# Goal of the exercise
Scan the records for "Details". Report each line that includes it.

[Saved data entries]

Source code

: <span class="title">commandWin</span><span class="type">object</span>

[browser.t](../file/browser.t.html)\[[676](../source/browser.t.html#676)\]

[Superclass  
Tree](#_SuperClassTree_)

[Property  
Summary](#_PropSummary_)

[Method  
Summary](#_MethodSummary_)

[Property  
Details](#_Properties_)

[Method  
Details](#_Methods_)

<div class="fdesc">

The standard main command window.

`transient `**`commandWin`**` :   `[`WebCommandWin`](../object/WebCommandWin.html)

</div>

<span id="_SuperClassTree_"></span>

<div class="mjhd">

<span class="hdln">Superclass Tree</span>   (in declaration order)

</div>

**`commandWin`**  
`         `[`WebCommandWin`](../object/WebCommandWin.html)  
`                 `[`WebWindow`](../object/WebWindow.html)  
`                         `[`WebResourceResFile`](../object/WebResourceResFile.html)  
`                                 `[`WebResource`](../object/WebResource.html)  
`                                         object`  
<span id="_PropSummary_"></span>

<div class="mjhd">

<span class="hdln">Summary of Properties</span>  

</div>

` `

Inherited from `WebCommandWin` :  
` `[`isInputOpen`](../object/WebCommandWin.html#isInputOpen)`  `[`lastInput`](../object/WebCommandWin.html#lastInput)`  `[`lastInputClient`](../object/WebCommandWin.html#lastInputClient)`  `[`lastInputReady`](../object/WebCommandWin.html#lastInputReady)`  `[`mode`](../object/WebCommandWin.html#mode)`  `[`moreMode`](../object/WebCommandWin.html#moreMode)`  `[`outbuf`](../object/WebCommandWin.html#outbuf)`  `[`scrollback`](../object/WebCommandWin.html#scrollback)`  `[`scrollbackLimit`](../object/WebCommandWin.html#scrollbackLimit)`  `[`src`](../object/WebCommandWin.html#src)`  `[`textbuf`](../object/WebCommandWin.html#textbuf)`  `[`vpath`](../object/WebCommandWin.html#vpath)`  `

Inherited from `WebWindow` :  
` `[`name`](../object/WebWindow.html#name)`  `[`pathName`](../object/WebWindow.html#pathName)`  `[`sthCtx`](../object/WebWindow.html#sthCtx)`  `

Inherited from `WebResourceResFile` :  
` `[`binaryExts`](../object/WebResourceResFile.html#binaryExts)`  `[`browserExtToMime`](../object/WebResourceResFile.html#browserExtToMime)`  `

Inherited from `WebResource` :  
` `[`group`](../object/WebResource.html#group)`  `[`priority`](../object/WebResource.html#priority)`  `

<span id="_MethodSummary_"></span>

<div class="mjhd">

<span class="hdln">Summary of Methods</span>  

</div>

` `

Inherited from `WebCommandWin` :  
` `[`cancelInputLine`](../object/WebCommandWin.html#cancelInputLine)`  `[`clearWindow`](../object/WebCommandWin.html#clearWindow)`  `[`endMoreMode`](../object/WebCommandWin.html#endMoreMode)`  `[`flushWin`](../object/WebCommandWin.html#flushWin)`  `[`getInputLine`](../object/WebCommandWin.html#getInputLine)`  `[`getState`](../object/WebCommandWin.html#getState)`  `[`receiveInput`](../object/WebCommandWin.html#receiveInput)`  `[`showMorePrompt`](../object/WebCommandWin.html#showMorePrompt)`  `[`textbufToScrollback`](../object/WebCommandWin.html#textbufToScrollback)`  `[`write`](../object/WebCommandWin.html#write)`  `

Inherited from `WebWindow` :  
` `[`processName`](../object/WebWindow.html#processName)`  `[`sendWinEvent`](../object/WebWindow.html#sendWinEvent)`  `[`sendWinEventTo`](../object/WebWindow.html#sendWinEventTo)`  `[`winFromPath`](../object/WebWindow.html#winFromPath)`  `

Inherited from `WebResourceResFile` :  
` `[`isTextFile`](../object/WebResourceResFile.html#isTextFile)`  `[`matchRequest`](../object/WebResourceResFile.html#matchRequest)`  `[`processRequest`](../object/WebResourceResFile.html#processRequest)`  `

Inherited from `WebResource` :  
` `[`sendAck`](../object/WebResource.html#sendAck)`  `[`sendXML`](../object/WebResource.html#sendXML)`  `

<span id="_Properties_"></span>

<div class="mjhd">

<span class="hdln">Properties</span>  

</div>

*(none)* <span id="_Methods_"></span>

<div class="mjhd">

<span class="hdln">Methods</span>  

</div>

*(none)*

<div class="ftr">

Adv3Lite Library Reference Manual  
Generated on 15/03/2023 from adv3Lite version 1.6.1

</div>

# Result for this task
Details](#_Properties_)
Details](#_Methods_)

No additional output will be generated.